The buildings and layout of St. Andrew’s College became as important to my life as the cul-de-sac in which I lived. Where Cowper Drive is concerned I can conjure up a picture of each house and feel familiar with the tiniest feature of the pavements and concrete road surface on which I scootered, tricycled and roller-skated before being cleared for travel further afield.
Cowper Drive still exists. St. Andrews College moved from its Wellington Road/Wellington Place buildings to a proper school building on a greenfield site at Booterstown, further out on Dublin’s south side. Most of the physical features of the school which meant so much to me are no longer.
For safety reasons, no boy arriving by bicycle was supposed to ride through the narrow door into the yard. Like most school rules this was more honoured in the breach than in the observance. The yard was a large tarmacked area that had once been the gardens of two houses. The tarring had been done with small stones, which despite continuous sweeping, seemed ever present to cut the knees of fallers or raise dust clouds on breezy summer days.
The wall nearest the road was flanked by a lean-to bicycle shed crudely constructed of timber supports and a corrugated iron roof, and a free standing block of lavatories equally crudely constructed with bare concrete blocks and an asbestos roof – it was always cold and draughty with a distinctive acrid smell lifting from its permanently damp floor.
The lavatory block and part of what must once have been a dividing garden wall with a low concrete base and railings provided a sort of inner court whose main feature was a cold water tap attached to one of the main house walls. Doors led from this inner court into the boarders’ day and locker rooms and the main dining-room at ground level. The classrooms and dormitories were on the first, second and third floors. A bathroom block for boarders ran like a conservatory along the side of the main group of buildings at second floor level.
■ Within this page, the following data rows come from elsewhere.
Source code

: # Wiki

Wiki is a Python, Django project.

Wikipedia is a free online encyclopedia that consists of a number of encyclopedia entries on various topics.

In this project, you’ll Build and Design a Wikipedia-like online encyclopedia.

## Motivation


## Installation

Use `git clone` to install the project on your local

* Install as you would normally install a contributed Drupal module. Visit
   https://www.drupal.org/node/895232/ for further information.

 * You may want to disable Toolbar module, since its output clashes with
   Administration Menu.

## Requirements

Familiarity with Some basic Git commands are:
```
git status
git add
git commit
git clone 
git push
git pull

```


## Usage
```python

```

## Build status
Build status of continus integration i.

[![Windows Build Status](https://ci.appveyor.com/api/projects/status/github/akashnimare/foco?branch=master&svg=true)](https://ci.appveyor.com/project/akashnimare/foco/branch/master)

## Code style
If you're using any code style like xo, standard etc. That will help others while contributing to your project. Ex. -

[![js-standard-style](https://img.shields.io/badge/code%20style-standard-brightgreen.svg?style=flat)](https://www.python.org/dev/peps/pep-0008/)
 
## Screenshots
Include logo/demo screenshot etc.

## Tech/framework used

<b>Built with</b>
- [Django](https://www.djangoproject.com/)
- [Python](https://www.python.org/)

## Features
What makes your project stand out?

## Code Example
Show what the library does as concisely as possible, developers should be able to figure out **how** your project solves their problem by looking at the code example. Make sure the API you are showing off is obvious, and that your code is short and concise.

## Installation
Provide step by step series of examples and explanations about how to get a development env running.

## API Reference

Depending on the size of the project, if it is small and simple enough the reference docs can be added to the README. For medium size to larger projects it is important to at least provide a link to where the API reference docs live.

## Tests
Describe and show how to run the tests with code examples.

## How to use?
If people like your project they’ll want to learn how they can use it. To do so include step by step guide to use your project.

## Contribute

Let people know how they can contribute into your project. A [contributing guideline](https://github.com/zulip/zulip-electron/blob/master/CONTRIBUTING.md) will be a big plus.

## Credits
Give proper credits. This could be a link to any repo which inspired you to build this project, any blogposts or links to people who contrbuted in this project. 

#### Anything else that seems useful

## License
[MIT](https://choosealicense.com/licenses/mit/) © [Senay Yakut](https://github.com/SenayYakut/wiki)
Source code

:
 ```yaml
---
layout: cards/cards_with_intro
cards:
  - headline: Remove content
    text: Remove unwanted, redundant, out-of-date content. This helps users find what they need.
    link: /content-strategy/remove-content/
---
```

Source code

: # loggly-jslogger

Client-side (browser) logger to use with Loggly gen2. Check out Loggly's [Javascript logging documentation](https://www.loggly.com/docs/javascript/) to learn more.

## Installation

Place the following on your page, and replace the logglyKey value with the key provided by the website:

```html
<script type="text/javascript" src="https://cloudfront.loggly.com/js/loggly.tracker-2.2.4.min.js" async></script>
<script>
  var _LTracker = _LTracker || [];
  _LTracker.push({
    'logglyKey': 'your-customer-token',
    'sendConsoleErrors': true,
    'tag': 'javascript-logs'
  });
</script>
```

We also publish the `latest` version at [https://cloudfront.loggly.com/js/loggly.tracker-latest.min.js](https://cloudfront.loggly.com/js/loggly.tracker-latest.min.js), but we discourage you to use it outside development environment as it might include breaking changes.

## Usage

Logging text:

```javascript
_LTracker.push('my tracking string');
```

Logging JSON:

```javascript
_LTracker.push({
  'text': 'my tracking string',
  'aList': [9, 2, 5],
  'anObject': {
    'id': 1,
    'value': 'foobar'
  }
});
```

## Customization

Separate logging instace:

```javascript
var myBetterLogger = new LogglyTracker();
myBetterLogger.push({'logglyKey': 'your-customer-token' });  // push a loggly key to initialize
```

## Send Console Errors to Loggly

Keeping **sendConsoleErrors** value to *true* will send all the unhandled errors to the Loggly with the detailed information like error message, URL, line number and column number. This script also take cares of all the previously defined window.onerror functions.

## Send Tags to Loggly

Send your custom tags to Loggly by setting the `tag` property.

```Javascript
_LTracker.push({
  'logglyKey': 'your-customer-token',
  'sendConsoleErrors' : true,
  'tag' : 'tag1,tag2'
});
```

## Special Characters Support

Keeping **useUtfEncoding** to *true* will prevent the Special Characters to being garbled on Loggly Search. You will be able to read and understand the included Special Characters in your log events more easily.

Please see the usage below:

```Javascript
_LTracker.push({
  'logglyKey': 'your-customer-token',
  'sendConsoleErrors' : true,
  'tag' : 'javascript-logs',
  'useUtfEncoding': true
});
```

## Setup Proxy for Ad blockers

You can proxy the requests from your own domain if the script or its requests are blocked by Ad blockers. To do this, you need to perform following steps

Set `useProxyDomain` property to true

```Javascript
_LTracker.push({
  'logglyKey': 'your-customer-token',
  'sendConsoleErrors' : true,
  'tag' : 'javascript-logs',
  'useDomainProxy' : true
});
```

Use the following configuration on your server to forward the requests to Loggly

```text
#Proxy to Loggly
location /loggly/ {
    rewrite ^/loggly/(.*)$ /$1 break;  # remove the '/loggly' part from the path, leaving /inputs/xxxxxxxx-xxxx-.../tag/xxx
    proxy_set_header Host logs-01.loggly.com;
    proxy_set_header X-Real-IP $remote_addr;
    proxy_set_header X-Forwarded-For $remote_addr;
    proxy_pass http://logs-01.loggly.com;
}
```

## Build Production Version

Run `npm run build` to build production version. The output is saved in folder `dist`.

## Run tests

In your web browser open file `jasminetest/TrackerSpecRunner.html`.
A school hall connected by a sloping covered wooden stairs had been built on the far side of the yard, taking the space of what must have been a third garden. This large brick construction with a timber felt-covered roof and plenty of skylights had a small stage at one end and its high beams carried the hooks from which ropes could be hung for gym classes. One wall of the hall was partly covered by the wooden memorial panels inscribed with the names of former pupils killed in the 1914-18 and 1939-45 wars. The older panels had apparently been brought from the school’s previous site on St. Stephen’s Green and all moved with the school to Booterstown.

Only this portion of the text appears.